Given records
********
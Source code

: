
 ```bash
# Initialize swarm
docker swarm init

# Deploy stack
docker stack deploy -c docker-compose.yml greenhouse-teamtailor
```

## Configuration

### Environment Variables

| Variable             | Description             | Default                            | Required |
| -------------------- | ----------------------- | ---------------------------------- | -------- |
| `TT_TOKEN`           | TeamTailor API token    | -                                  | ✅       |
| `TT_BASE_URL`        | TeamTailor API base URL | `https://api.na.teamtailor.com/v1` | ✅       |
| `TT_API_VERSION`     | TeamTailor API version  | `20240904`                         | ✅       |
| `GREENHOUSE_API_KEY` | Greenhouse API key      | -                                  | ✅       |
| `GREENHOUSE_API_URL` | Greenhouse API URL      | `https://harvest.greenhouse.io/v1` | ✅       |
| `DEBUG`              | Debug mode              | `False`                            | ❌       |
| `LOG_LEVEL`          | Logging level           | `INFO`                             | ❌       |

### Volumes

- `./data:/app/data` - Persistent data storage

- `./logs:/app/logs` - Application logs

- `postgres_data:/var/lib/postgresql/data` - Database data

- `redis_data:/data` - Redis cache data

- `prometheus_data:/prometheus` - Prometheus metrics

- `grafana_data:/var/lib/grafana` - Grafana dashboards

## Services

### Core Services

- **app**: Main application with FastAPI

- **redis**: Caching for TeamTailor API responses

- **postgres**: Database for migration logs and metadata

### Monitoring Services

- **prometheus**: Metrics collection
********
Once you have located every line with the word "docker" in the material above, list those lines.

Reply
docker swarm init
docker stack deploy -c docker-compose.yml greenhouse-teamtailor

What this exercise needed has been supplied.